Lol I got a 1 star from pax because she asked me if I drive Uber full time, I said no I have a day job making $80k/yr which shocked her I told her I don’t even care about the money but I like to meet new people and told her I’m planning on purchasing a new house which I think got her right in her feels.


----------



## MadTownUberD (Mar 11, 2017)

mikees3 said:


> Lol I got a 1 star from pax because she asked me if I drive Uber full time, I said no I have a day job making $80k/yr which shocked her I told her I don't even care about the money but I like to meet new people and told her I'm planning on purchasing a new house which I think got her right in her feels.


I've said similar things, depending on whether I think the pax can take it well, and only if they are asking me about my day job etc. Not sure I've been down rated for it.

But yeah this type of conversation should be reserved for people you know are doing OK like business travellers, University employees (or even students, who get money from their parents)...NOT people who take Uber to a minimum wage job because they don't have car for whatever reason.



superjtrdr said:


> That's a good point about not discussing earnings. Last week a pax asked if I was going to drive on new years eve. I told him yes but I was not going to max out because new years eve is just to intense for me. I told him that as soon as I get to $150 I was shutting down for the evening. It was a mistake on my part. He gave me 4 stars.

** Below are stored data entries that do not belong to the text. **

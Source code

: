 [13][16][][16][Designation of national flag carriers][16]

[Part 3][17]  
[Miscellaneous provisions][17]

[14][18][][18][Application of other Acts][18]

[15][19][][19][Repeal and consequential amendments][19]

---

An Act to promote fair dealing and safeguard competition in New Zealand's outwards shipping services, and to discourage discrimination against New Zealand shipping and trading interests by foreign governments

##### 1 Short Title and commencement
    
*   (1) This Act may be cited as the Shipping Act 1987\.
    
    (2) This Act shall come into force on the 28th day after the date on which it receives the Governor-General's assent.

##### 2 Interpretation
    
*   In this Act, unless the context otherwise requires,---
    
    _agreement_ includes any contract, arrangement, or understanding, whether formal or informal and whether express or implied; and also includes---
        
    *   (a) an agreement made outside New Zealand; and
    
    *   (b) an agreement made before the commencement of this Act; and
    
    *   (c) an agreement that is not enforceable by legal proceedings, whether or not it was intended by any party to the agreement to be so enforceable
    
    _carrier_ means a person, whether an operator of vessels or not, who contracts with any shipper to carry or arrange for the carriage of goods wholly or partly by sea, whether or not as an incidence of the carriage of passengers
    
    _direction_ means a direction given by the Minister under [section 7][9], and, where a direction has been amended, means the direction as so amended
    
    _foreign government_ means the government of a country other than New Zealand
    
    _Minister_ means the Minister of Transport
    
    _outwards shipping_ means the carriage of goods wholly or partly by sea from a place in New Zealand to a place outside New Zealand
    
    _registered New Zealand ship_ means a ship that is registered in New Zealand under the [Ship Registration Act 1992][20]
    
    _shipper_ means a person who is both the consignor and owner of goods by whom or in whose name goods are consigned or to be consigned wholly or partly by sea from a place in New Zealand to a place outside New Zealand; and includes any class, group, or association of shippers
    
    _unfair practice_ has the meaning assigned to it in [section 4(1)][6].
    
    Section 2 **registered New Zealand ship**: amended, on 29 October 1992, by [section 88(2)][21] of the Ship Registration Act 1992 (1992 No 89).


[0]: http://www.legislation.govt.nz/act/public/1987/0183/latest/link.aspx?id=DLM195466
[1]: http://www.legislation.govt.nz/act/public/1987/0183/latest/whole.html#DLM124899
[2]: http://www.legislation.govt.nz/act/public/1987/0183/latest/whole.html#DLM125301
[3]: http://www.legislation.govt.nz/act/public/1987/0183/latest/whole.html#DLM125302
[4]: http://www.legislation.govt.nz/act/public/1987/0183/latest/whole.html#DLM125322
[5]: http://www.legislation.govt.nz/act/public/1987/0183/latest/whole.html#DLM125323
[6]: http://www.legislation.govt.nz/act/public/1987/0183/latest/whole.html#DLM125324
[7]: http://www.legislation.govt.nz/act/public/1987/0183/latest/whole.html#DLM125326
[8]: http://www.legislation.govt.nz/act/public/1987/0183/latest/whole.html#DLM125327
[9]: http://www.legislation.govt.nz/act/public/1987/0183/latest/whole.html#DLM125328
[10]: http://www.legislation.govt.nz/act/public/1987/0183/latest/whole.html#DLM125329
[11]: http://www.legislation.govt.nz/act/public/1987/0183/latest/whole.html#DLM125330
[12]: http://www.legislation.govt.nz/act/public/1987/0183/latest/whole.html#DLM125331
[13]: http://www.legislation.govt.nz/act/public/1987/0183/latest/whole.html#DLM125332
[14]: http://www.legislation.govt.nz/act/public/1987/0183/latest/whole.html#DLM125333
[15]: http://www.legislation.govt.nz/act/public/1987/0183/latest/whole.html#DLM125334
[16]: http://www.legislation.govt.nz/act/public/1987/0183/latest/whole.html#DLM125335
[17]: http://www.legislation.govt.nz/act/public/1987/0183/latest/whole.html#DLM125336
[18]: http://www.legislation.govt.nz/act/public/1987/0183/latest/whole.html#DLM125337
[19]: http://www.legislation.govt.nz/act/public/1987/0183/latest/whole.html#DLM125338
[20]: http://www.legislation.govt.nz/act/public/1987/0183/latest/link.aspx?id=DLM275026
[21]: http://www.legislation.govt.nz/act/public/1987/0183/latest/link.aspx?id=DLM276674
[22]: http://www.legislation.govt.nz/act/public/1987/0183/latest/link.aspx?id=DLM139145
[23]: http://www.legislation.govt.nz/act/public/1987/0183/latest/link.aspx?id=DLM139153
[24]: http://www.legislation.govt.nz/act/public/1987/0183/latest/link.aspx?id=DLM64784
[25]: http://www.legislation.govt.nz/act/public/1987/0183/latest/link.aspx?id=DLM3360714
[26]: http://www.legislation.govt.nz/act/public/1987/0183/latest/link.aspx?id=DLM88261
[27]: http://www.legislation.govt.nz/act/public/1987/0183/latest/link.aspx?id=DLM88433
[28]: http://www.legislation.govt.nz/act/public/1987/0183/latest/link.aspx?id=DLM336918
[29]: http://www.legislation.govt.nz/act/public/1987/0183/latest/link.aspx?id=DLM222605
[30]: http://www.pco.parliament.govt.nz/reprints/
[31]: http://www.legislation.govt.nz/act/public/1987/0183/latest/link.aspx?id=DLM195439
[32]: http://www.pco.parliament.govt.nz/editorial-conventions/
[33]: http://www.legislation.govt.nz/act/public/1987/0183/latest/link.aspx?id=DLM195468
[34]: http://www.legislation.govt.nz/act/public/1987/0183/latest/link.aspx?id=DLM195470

It's really sad that people think $150 is a lot of money for the risks associated with driving NYE.


----------



## jaypremium (Sep 15, 2016)

I brag my ass off to customers and i have a 4.98 with three thousand trips. I think it actualy helps mt ratings.


----------



## MadTownUberD (Mar 11, 2017)

jaypremium said:


> I brag my ass off to customers and i have a 4.98 with three thousand trips. I think it actualy helps mt ratings.


A lot of it has to do with delivery. I'll bet you've got a humorous vibe going when you're bragging.


----------



## D713 (Nov 15, 2018)

jaypremium said:


> I brag my ass off to customers and i have a 4.98 with three thousand trips. I think it actualy helps mt ratings.


Yeah. It only comes up when they passenger mentions how high it is, and I just mock surprise.


----------



## MadTownUberD (Mar 11, 2017)

D713 said:


> Yeah. It only comes up when they passenger mentions how high it is, and I just mock surprise.


or what you do is you turn it into a compliment to make them feel good. Like tell them aw shucks it must be just because people here are so nice!


----------